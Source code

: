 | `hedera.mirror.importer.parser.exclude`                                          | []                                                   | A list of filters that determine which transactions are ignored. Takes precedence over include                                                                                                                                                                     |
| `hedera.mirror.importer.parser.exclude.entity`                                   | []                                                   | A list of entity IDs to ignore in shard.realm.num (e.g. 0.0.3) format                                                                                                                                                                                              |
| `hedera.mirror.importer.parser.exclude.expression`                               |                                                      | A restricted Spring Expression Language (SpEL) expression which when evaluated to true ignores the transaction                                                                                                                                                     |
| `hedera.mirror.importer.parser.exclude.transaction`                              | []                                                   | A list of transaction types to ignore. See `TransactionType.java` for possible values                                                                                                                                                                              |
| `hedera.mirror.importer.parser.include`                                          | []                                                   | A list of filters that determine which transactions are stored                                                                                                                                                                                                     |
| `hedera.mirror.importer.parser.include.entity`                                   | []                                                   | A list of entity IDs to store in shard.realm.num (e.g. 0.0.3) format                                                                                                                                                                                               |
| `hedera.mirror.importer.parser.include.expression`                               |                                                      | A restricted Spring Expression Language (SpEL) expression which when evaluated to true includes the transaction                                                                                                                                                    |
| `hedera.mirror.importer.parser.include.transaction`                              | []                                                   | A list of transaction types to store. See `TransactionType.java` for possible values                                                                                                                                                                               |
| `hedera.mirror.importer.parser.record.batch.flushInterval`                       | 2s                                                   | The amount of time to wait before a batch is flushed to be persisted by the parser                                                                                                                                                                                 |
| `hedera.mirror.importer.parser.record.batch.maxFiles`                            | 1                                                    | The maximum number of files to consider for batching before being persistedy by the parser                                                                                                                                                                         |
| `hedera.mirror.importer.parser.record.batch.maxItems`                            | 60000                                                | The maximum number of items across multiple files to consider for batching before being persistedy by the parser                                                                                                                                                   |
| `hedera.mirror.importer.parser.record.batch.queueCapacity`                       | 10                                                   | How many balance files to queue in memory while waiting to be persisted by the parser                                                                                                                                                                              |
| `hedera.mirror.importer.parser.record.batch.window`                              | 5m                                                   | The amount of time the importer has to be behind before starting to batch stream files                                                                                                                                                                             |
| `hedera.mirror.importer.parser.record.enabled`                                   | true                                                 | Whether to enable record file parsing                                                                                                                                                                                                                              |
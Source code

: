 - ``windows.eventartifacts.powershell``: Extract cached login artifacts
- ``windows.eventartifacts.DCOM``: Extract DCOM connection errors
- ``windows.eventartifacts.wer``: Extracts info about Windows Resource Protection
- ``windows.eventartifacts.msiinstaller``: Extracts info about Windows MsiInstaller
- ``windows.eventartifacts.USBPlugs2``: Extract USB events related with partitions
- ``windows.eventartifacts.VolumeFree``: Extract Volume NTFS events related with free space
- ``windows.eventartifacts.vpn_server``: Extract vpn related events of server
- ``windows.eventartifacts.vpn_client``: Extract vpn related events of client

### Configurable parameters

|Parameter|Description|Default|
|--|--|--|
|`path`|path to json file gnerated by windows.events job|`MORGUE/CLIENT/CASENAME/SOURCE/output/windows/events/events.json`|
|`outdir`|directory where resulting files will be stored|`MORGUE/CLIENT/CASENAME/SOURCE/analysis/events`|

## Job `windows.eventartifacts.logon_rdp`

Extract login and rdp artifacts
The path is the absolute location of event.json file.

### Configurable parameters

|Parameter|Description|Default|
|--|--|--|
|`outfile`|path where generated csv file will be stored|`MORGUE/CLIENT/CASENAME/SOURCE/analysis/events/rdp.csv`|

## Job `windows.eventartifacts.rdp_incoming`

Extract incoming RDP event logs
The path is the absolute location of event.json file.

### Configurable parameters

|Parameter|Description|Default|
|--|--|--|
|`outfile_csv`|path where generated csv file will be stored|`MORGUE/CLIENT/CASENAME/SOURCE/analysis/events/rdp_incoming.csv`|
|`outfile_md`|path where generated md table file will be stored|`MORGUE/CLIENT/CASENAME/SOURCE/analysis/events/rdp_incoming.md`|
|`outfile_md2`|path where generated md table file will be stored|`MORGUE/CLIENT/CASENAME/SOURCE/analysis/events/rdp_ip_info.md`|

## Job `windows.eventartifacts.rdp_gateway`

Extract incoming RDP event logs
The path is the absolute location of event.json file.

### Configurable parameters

##############################

*AIM OF THE TASK*. Write out, exactly and with nothing else, the lines of the listing above from its first line through the line with "transactions are ignored.".

*RESPONSE BOX*.
Source code

: | `hedera.mirror.importer.parser.exclude`                                          | []                                                   | A list of filters that determine which transactions are ignored. Takes precedence over include                                                                                                                                                                     |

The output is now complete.